第十二話
「さて……どこから話すか」
食後の紅茶を飲みながら、ヴェルドさんが口を開いた。
昨夜のことのあらましは、一通り説明してある。
ブルーロワ学園に合格したこと、しかし妹のコライユは落ちてしまったこと。
その結果に義父様が怒り、夜中に私を自室へ呼び出したこと。
「昨夜も言ったが、トゥフォン侯爵は本当に愚か者だな。しかし、ただの愚か者なら良かったのだが……侯爵という身分が厄介だ」
「恐らく義父様は、名実共に私を本当に追い出すつもりです。

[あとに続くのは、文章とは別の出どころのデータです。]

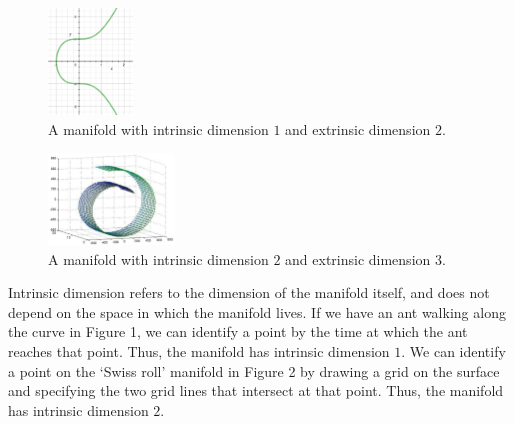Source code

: \documentclass[11pt]{article}
\begin{document}
\begin{figure}[h]
\begin{center}
\includegraphics[width=0.2\textwidth]{ex1.eps}
\end{center}
\vspace{-0.2in}
\caption{A manifold with intrinsic dimension $1$ and extrinsic dimension $2$.}
\label{fig:1}
\end{figure}
\vspace{-0.2in}
\begin{figure}[h]
\begin{center}
\includegraphics[width=0.3\textwidth]{ex2.eps}
\end{center}
\vspace{-0.2in}
\caption{A manifold with intrinsic dimension $2$ and extrinsic dimension $3$.}
\label{fig:2}
\end{figure}

Intrinsic dimension refers to the dimension of the manifold itself, and does
not depend on the space in which the manifold lives. If we have an ant walking
along the curve in Figure 1, we can identify a point by the
time at which the ant reaches that point. Thus, the manifold has intrinsic
dimension $1$. We can identify a point on the `Swiss roll' manifold in Figure 2
by drawing a grid on the surface and specifying the two grid lines that
intersect at that point. Thus, the manifold has intrinsic dimension $2$.
\end{document}
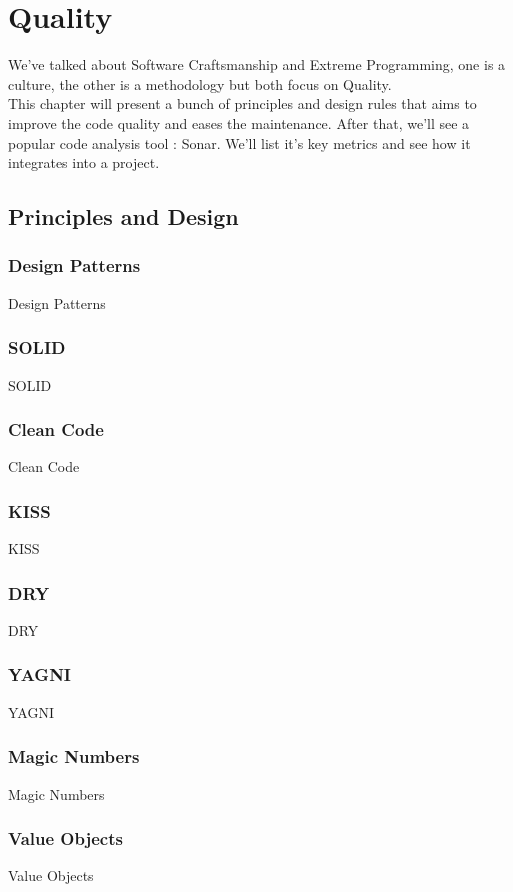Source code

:\section{Quality}\label{sec:quality}
We've talked about Software Craftsmanship and Extreme Programming,
one is a culture, the other is a methodology but both focus on Quality. \\
This chapter will present a bunch of principles and design rules that
aims to improve the code quality and eases the maintenance.
After that, we'll see a popular code analysis tool : Sonar.
We'll list it's key metrics and see how it integrates into a project.

\subsection{Principles and Design}\label{subsec:principles}

\subsubsection{Design Patterns}
Design Patterns

\subsubsection{SOLID}
SOLID

\subsubsection{Clean Code}
Clean Code

\subsubsection{KISS}
KISS

\subsubsection{DRY}
DRY

\subsubsection{YAGNI}
YAGNI

\subsubsection{Magic Numbers}
Magic Numbers

\subsubsection{Value Objects}
Value Objects

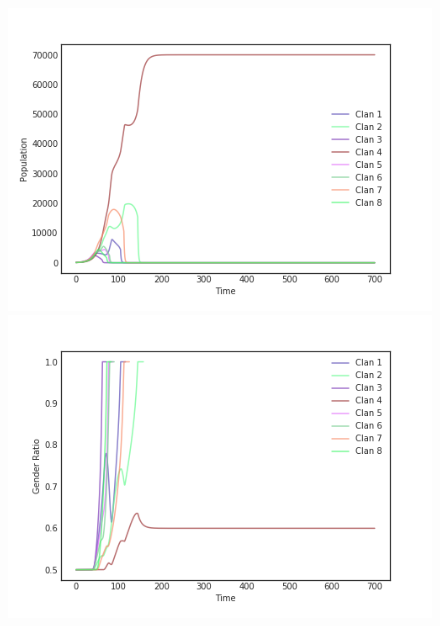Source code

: \documentclass[letterpaper, 9pt, conference]{ieeeconf}  %
\begin{document}
\begin{figure}[!htb]
\begin{center}
  \includegraphics[width=\linewidth]{mclans_graph.png}
\endminipage\newline
{}
  \includegraphics[width=\linewidth]{mclans_graph_s.png}
\endminipage\newline
{}

\end{center}
\end{figure}
\end{document}
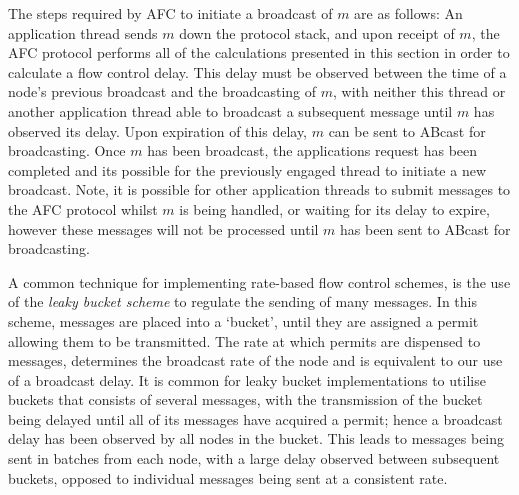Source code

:      The steps required by AFC to initiate a broadcast of $m$ are as follows: An application thread sends $m$ down the protocol stack, and upon receipt of $m$, the AFC protocol performs all of the calculations presented in this section in order to calculate a flow control delay.  This delay must be observed between the time of a node's previous broadcast and the broadcasting of $m$, with neither this thread or another application thread able to broadcast a subsequent message until $m$ has observed its delay.  Upon expiration of this delay, $m$ can be sent to \textsf{ABcast} for broadcasting.  Once $m$ has been broadcast, the applications request has been completed and its possible for the previously engaged thread to initiate a new broadcast.  Note, it is possible for other application threads to submit messages to the AFC protocol whilst $m$ is being handled, or waiting for its delay to expire, however these messages will not be processed until $m$ has been sent to \textsf{ABcast} for broadcasting.  
   
    A common technique for implementing rate-based flow control schemes, is the use of the \emph{leaky bucket scheme} \citep{Jain:1996:CCT:244118.244120, bertsekas1992DataNetworksFC} to regulate the sending of many messages.  In this scheme, messages are placed into a \textquoteleft{}bucket', until they are assigned a permit allowing them to be transmitted.  The rate at which permits are dispensed to messages, determines the broadcast rate of the node and is equivalent to our use of a broadcast delay.  It is common for  leaky bucket implementations to utilise buckets that consists of several messages, with the transmission of the bucket being delayed until all of its messages have acquired a permit; hence a broadcast delay has been observed by all nodes in the bucket.  This leads to messages being sent in batches from each node, with a large delay observed between subsequent buckets, opposed to individual messages being sent at a consistent rate.  
    
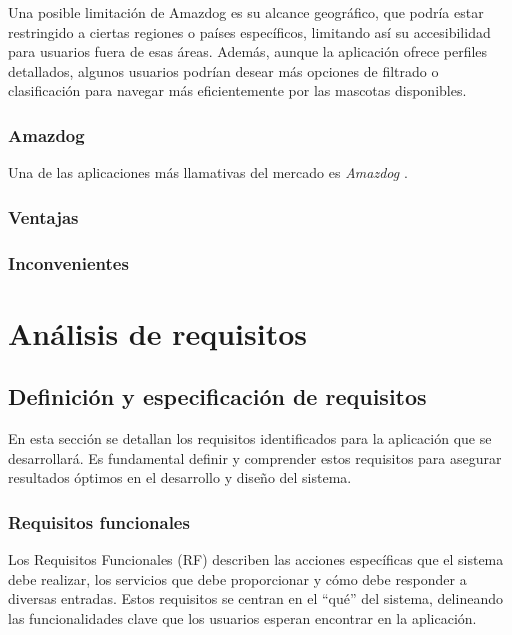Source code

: \documentclass[a4paper, 12pt]{article}
\begin{document}
Una posible limitación de Amazdog es su alcance geográfico, que podría estar restringido a ciertas regiones o países específicos, limitando así su accesibilidad para usuarios fuera de esas áreas. Además, aunque la aplicación ofrece perfiles detallados, algunos usuarios podrían desear más opciones de filtrado o clasificación para navegar más eficientemente por las mascotas disponibles.


\subsubsection*{Amazdog}

Una de las aplicaciones más llamativas del mercado es \textit{Amazdog} \cite{amazdog}.

\subsubsection*{Ventajas}


\subsubsection*{Inconvenientes}




\newpage
\section{Análisis de requisitos}

\subsection{Definición y especificación de requisitos}

En esta sección se detallan los requisitos identificados para la aplicación que se desarrollará. Es fundamental definir y comprender estos requisitos para asegurar resultados óptimos en el desarrollo y diseño del sistema.

\subsubsection{Requisitos funcionales}

Los Requisitos Funcionales (RF) describen las acciones específicas que el sistema debe realizar, los servicios que debe proporcionar y cómo debe responder a diversas entradas. Estos requisitos se centran en el ``qué'' del sistema, delineando las funcionalidades clave que los usuarios esperan encontrar en la aplicación.
\end{document}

私が十六歳になったら、トゥフォン家から私の名前は消えるでしょう」
「名前を消してくれるだけならいいんだが……」
ヴェルドさんが言葉を濁した不安は、私も昨夜嫌というほど感じたものだ。
「……いくら何でも、義理の娘に手を出すほど愚かではないと思いたいのですが」
「怒りは人を狂わせる。僕もこんなことは言いたくないが……用心に越したことはないだろう」
昨夜、義父様が私に向けた感情は、怒りを通り越した殺意だった。
あの部屋には私と義父様以外、誰も居なかった。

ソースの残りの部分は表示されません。